Plain-text document sources
++++

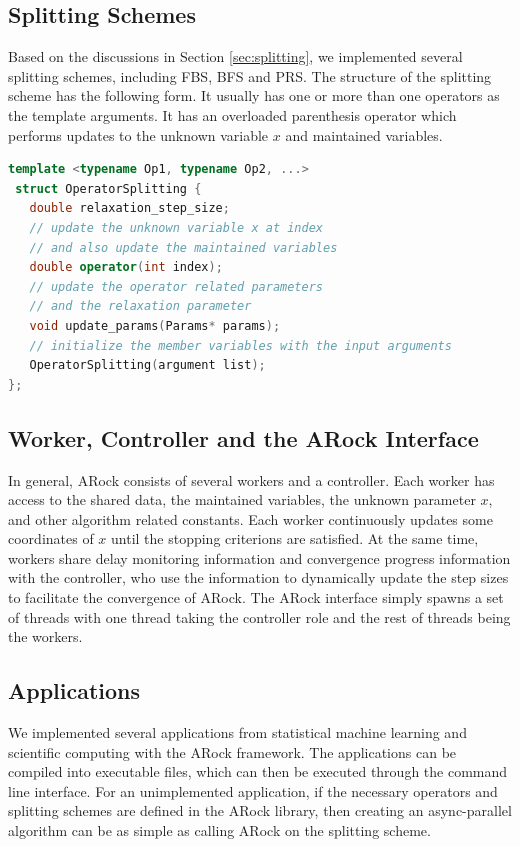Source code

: \newpage
\subsection{Splitting Schemes}
Based on the discussions in Section \ref{sec:splitting}, we implemented several splitting schemes, including FBS, BFS and PRS. The structure of the splitting scheme has the following form. It usually has one or more than one operators as the template arguments. It has an overloaded parenthesis operator which performs updates to the unknown variable $x$ and maintained variables. 
 \begin{lstlisting}[language=c++]
 template <typename Op1, typename Op2, ...>
 struct OperatorSplitting {
   double relaxation_step_size;
   // update the unknown variable x at index
   // and also update the maintained variables   
   double operator(int index);
   // update the operator related parameters
   // and the relaxation parameter   
   void update_params(Params* params);
   // initialize the member variables with the input arguments
   OperatorSplitting(argument list);
};
\end{lstlisting}


\subsection{Worker, Controller and the ARock Interface}
In general, ARock consists of several workers and a controller. Each worker has access to the shared data, the maintained variables, the unknown parameter $x$, and other algorithm related constants. Each worker continuously updates some coordinates of $x$ until the stopping criterions are satisfied. At the same time, workers share delay monitoring information and convergence progress information with the controller, who use the information to dynamically update the step sizes to facilitate the convergence of ARock. The ARock interface simply spawns a set of threads with one thread taking the controller role and the rest of threads being the workers. 

\subsection{Applications}
We implemented several applications from statistical machine learning and scientific computing with the ARock framework. The applications can be compiled into executable files, which can then be executed through the command line interface. For an unimplemented application, if the necessary operators and splitting schemes are defined in the ARock library, then creating an async-parallel algorithm can be as simple as calling ARock on the splitting scheme.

++++

# AIM OF THE EXERCISE
Which lines above hold the string "several"? Show each of them.

# RESPONSE
Based on the discussions in Section \ref{sec:splitting}, we implemented several splitting schemes, including FBS, BFS and PRS. The structure of the splitting scheme has the following form. It usually has one or more than one operators as the template arguments. It has an overloaded parenthesis operator which performs updates to the unknown variable $x$ and maintained variables. 
In general, ARock consists of several workers and a controller. Each worker has access to the shared data, the maintained variables, the unknown parameter $x$, and other algorithm related constants. Each worker continuously updates some coordinates of $x$ until the stopping criterions are satisfied. At the same time, workers share delay monitoring information and convergence progress information with the controller, who use the information to dynamically update the step sizes to facilitate the convergence of ARock. The ARock interface simply spawns a set of threads with one thread taking the controller role and the rest of threads being the workers. 
We implemented several applications from statistical machine learning and scientific computing with the ARock framework. The applications can be compiled into executable files, which can then be executed through the command line interface. For an unimplemented application, if the necessary operators and splitting schemes are defined in the ARock library, then creating an async-parallel algorithm can be as simple as calling ARock on the splitting scheme.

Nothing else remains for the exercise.